新たな年代観による困惑

 先史時代の年代は定かではなく、油断していると、新しい年代観に基づいた先史時代観からすると的外れな見解を述べてしまうということも珍しくありません。現生人類(ホモ=サピエンス)の登場年代についても、私のように30代半ば以上だと、高校では4万年前頃と教わったものですが、現在では20万年前頃にさかのぼる可能性が指摘されています(やや「古代的」な現生人類となると、遅くとも16万年前頃には登場していたのが確実視されています)。

 弥生時代の開始についても、紀元前5~4世紀頃とされていたのが、近年になって紀元前10世紀までさかのぼる可能性が指摘されました。私は以前、弥生時代の開始と春秋・戦国時代の動乱とを関連づけていたのですが、現在ではこの考えを採用していません。もっとも、この新たな年代観も定説として認められたというわけではなく、今後じゅうらいの年代観にもどる可能性もありますが・・・。

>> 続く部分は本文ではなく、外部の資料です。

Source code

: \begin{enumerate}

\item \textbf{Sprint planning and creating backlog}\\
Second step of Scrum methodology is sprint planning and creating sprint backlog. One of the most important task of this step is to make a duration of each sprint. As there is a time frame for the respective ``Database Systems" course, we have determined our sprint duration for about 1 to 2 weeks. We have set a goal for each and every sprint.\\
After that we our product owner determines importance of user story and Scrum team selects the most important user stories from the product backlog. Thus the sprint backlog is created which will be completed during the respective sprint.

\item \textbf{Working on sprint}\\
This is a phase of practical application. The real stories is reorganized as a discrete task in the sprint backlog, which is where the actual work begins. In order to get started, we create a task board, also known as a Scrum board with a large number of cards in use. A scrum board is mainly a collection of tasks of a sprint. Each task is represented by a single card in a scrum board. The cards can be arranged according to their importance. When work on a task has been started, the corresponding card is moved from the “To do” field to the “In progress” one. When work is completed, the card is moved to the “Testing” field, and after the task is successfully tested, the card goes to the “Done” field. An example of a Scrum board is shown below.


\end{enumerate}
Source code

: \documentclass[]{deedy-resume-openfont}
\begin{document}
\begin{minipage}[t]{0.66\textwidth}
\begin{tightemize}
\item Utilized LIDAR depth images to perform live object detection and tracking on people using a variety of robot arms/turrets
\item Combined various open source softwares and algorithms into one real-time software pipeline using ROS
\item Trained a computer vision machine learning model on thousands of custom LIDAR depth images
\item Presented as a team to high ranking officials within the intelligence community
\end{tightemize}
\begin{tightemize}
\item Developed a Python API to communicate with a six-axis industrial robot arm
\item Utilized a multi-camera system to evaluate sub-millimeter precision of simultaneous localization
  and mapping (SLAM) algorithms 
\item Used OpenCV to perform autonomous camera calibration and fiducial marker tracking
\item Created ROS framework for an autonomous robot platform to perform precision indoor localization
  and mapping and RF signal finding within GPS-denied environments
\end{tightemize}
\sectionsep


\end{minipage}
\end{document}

 この世の多くのことは、美しい物語で説明できそうでも、よくよく検討してみるとそうはいかないものなのだと思います。人類の社会は、虚構・・・といって悪ければ約束事・物語と言い換えてもよいのですが、普段はあまり意識しないようなことも含めて、約束事・物語を前提として成り立つもので、そうした約束事・物語を突き崩すような事態を前にしても、受け止めるだけの力量を身につけておきたいものです。もっとも、これはたいへん難しいことですが・・・。